#### DIRECTIONS
List each line of the data in which the string "looking" appears.

[Stored data]

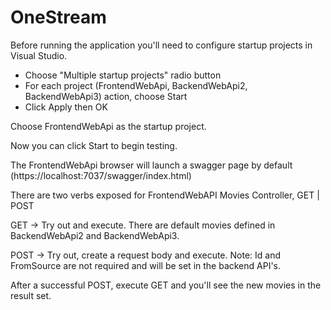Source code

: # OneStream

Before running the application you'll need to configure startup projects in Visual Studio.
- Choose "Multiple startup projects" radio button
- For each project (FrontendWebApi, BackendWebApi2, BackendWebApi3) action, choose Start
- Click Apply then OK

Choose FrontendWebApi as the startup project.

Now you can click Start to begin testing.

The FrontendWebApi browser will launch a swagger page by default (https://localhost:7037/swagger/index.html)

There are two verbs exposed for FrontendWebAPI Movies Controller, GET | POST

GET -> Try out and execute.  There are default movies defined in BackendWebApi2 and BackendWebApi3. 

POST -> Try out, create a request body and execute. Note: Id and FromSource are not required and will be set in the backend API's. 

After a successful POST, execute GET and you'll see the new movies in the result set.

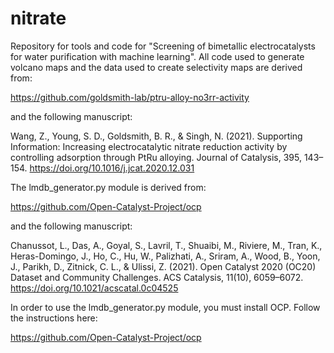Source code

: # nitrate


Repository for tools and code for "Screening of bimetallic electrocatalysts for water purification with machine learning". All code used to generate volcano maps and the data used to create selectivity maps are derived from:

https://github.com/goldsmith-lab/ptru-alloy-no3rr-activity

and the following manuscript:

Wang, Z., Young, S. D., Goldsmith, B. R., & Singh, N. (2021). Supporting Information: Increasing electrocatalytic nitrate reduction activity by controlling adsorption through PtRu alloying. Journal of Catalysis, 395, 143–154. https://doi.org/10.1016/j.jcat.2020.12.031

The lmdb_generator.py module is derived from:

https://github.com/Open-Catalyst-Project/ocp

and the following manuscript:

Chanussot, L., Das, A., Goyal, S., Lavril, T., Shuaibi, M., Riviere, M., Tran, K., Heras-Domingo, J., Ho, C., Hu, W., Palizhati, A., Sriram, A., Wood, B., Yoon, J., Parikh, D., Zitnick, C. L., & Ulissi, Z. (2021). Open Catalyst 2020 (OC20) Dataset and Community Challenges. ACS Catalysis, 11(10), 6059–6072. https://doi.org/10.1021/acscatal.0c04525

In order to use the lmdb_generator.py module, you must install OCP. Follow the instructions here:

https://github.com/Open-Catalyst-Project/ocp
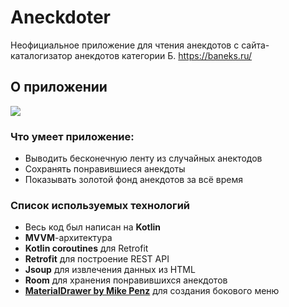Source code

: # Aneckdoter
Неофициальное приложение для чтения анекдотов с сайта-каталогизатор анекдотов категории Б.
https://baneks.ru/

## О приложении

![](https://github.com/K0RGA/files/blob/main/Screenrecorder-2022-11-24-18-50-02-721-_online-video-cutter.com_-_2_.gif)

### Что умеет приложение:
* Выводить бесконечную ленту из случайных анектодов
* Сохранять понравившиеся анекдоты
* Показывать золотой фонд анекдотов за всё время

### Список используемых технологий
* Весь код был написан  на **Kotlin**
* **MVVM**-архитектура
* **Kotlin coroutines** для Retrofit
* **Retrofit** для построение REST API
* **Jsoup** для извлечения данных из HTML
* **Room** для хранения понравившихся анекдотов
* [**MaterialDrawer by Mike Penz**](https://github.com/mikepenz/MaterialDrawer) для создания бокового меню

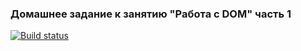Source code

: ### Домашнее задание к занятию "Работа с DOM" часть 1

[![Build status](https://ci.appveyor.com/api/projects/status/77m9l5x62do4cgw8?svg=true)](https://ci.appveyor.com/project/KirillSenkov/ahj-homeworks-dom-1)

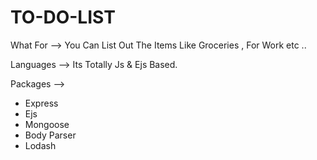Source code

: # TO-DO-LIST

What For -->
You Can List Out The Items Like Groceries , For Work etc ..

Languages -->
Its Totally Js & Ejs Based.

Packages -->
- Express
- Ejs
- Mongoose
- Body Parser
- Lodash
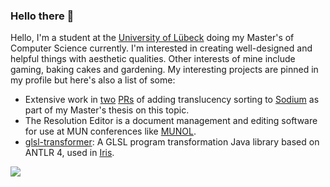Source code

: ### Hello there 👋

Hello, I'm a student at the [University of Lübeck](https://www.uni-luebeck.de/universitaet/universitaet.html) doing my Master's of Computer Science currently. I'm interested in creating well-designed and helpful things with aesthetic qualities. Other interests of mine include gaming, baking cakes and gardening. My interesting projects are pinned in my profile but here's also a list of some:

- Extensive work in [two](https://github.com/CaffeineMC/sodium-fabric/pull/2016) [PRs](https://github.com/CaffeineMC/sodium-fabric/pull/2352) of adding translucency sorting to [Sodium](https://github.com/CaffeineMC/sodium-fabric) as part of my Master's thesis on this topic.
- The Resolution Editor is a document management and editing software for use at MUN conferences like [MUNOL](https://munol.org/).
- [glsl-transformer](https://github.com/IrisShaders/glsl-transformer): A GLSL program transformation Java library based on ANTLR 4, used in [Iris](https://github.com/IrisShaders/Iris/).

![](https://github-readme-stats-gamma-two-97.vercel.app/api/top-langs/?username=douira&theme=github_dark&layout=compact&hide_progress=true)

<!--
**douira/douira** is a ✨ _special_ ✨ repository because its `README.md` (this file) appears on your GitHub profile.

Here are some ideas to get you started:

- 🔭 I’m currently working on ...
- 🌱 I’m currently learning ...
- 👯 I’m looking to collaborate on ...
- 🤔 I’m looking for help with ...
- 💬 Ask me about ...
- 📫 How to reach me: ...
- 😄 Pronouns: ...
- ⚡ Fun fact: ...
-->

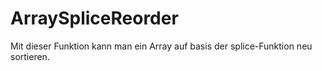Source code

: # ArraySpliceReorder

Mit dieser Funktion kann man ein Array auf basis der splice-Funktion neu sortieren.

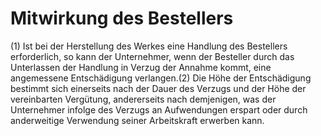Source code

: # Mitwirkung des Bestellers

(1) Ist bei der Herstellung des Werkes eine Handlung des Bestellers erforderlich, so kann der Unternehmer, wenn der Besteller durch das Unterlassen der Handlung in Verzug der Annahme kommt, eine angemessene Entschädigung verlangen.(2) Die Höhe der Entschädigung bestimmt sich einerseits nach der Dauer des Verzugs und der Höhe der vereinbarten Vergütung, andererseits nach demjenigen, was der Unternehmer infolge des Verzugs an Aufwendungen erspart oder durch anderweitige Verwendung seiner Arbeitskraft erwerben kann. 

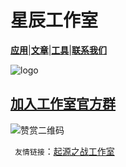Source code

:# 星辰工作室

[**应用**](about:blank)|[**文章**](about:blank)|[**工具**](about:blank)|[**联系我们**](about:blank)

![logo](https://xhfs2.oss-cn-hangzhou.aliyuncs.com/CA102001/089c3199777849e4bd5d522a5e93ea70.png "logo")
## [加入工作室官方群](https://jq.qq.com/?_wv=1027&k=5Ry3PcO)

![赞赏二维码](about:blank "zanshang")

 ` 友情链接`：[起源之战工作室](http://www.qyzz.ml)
--
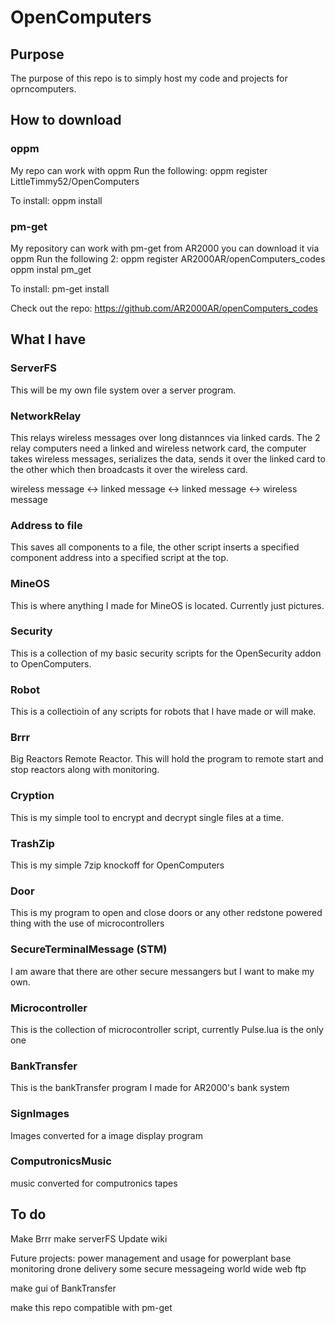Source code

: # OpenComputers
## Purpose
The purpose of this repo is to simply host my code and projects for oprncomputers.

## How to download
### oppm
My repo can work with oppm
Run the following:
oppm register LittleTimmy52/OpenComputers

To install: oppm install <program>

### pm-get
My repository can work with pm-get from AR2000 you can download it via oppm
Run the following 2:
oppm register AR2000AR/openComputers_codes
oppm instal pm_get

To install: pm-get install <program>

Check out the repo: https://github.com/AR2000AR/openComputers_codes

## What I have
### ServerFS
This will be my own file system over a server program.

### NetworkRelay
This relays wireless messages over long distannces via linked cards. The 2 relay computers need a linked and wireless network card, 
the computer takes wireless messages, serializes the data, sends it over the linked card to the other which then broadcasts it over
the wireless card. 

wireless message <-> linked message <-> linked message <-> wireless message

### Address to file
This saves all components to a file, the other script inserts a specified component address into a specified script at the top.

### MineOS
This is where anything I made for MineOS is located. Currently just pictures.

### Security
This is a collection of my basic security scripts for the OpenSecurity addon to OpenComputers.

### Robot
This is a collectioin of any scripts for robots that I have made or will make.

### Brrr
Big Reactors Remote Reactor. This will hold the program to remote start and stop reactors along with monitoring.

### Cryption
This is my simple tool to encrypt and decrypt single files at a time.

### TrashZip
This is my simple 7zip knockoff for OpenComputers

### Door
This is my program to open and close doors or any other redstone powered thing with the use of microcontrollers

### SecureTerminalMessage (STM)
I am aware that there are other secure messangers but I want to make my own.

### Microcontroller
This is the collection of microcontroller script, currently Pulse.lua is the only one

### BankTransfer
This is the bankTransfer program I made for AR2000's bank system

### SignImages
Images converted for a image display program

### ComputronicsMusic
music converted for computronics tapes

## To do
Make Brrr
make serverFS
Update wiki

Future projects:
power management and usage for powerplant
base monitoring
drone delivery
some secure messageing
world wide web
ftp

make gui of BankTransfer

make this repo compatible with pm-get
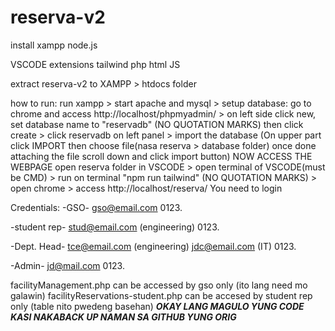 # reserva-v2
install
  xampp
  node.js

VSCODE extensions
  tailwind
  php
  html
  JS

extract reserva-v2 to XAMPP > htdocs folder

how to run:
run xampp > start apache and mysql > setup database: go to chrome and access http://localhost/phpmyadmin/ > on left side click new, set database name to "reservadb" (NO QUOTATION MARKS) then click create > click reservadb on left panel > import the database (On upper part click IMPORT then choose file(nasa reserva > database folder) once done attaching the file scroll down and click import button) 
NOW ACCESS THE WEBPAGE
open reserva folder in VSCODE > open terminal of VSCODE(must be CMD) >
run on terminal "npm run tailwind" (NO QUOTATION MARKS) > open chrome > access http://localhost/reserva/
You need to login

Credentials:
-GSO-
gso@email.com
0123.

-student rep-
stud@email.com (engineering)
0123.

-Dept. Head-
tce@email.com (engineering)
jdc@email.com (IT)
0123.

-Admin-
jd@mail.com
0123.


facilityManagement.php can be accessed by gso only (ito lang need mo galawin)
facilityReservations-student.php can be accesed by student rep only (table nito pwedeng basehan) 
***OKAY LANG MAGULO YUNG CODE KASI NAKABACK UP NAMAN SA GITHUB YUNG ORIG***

#### REPLY
- 👯 I’m looking to collaborate on ...
- 🤔 I’m looking for help with ...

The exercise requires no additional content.